Médiapart - 12 juillet 2012 |
Par Jade Lindgaard
Notre-Dame-des-Landes, de notre envoyée spéciale
« A 16h30, une intervention sur un projet d’enfouissement des déchets en Laponie. » S’élevant au-dessus d’un parterre de paille et de barnums multicolores, la voix égrène les ateliers à venir en ce mardi 10 juillet, avant-dernier jour du « forum des grands projets inutiles et imposés ». C’est toute une géographie de chantiers gargantuesques qui défile : un Las Vegas européen en Espagne, une ligne de TGV au Maroc, « OL Land », le projet de nouveau grand stade lyonnais, une méga-gare à Stuttgart, une grosse opération de promotion immobilière à Athènes pour rembourser la dette grecque… Evguénia Tchirikova, figure de la lutte des écologistes russes contre l’autoroute qui doit relier Moscou à Saint-Pétersbourg, et traverser la forêt de Khimki, décrit son combat sous le regard attentif de Dominique Fresneau, opposant à l’aéroport de Notre-Dame-des-Landes, et de Bertille, occupante d’une butte lyonnaise pour dire non à « OL Land ».
Forum des grands projets inutiles et imposés, à Notre-Dame-des-Landes, 10 juillet 2012 (JL)
Tous partagent un même ennemi : la multinationale Vinci, constructeur commun à ces trois grands chantiers.
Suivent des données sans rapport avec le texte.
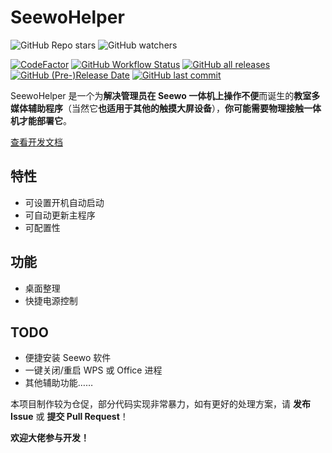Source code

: # SeewoHelper

![GitHub Repo stars](https://img.shields.io/github/stars/Mo-Ink/SeewoHelper?style=social)
![GitHub watchers](https://img.shields.io/github/watchers/Mo-Ink/SeewoHelper?style=social)

[![CodeFactor](https://www.codefactor.io/repository/github/mo-ink/seewohelper/badge)](https://www.codefactor.io/repository/github/mo-ink/seewohelper)
[![GitHub Workflow Status](https://img.shields.io/github/workflow/status/Mo-Ink/SeewoHelper/build)](https://github.com/Mo-Ink/SeewoHelper/actions)
[![GitHub all releases](https://img.shields.io/github/downloads/Mo-Ink/SeewoHelper/total?color=green)](https://github.com/Mo-Ink/SeewoHelper/releases)
[![GitHub (Pre-)Release Date](https://img.shields.io/github/release-date-pre/Mo-Ink/SeewoHelper)](https://github.com/Mo-Ink/SeewoHelper/releases)
[![GitHub last commit](https://img.shields.io/github/last-commit/Mo-Ink/SeewoHelper)](https://github.com/Mo-Ink/SeewoHelper/commits/main)

SeewoHelper 是一个为**解决管理员在 Seewo 一体机上操作不便**而诞生的**教室多媒体辅助程序**（当然它**也适用于其他的触摸大屏设备**），**你可能需要物理接触一体机才能部署它**。

[查看开发文档](docs/开发文档.md) 

## 特性

- 可设置开机自动启动
- 可自动更新主程序
- 可配置性

## 功能

- 桌面整理
- 快捷电源控制

## TODO

- 便捷安装 Seewo 软件
- 一键关闭/重启 WPS 或 Office 进程
- 其他辅助功能……

本项目制作较为仓促，部分代码实现非常暴力，如有更好的处理方案，请 **发布 Issue** 或 **提交 Pull Request**！

**欢迎大佬参与开发！**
Car si la géographie des grands travaux est très étendue, leur secteur d’activité industrielle est lui particulièrement concentré. Les oreilles de Xavier Huillard, le PDG de Vinci, ont dû siffler plus d’une fois pendant ces quatre jours. L’Armée des clowns agités du bocage a même brièvement instauré un péage sauvage rebaptisé « pillage Vinci » sur une route de cette périphérie nantaise.
Longtemps réduits à une pure revendication « Nimby » (« not in my backyard », pas dans mon jardin), les mouvements d’opposition aux grands travaux d’infrastructure ne sont pas nouveaux. Dans le public du forum, Eric Pétetin, est là pour en témoigner : dans les années 1990, il fut l’un des principaux perturbateurs du chantier du tunnel du Somport, dans la vallée d’Aspe, au prix de plusieurs mois d’incarcération. « J’avais l’impression d’être un petit résistant : j’habitais dans cette vallée, la route allait passer devant chez moi, c’était la mort pour tout le monde. Mais c’était aussi une mobilisation anticapitaliste, pour que Babylone reste à l’écart de la vallée. » Mais à l’époque, le message politique passe mal, et l’« Indien » apparaît au mieux pour un doux dingue aux yeux d’une grande partie de la gauche.
« Petits projets utiles »
Vingt ans plus tard, la contestation des grandes infrastructures est devenue un motif classique des luttes écologistes. En 2011, c’est la petite ville italienne de Venaus dans le Val de Suse, terre de résistance contre le projet de ligne ferroviaire à grande vitesse Lyon-Turin, qui accueille le premier forum des grands projets inutiles.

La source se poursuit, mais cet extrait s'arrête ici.